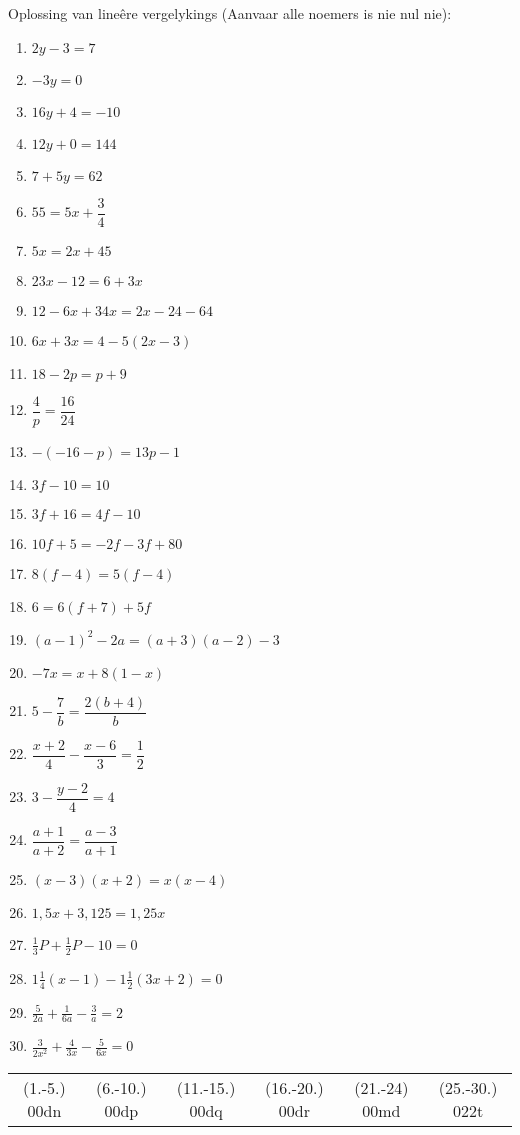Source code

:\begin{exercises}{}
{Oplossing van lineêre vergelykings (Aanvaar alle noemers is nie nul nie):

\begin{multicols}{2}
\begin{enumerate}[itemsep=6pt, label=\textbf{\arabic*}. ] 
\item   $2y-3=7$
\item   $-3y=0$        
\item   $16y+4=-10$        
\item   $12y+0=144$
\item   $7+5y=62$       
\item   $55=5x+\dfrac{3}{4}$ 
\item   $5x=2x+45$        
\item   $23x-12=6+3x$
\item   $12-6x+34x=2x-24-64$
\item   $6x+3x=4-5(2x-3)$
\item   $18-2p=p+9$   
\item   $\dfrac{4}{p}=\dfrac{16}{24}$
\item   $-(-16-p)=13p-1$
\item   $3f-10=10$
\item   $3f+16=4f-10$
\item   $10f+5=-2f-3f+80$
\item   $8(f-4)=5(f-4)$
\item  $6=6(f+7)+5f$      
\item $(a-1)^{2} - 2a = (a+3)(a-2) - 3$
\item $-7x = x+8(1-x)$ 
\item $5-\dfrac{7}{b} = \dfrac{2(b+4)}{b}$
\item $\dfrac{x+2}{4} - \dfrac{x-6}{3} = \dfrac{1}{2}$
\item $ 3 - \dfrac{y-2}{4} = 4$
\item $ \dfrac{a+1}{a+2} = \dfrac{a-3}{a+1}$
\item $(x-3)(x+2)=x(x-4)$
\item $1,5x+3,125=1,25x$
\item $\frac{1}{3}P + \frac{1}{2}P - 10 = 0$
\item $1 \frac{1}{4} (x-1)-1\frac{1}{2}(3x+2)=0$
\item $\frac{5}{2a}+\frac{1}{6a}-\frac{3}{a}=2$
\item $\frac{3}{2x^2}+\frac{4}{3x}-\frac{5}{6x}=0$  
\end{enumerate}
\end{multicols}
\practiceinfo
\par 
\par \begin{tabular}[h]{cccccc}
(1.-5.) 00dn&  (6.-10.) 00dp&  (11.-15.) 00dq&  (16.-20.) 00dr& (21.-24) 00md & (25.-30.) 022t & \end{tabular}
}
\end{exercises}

▶ **Action item**
Each line above with the word "dfrac" needs to be copied.

▶ **Answer space**
\item   $55=5x+\dfrac{3}{4}$ 
\item   $\dfrac{4}{p}=\dfrac{16}{24}$
\item $5-\dfrac{7}{b} = \dfrac{2(b+4)}{b}$
\item $\dfrac{x+2}{4} - \dfrac{x-6}{3} = \dfrac{1}{2}$
\item $ 3 - \dfrac{y-2}{4} = 4$
\item $ \dfrac{a+1}{a+2} = \dfrac{a-3}{a+1}$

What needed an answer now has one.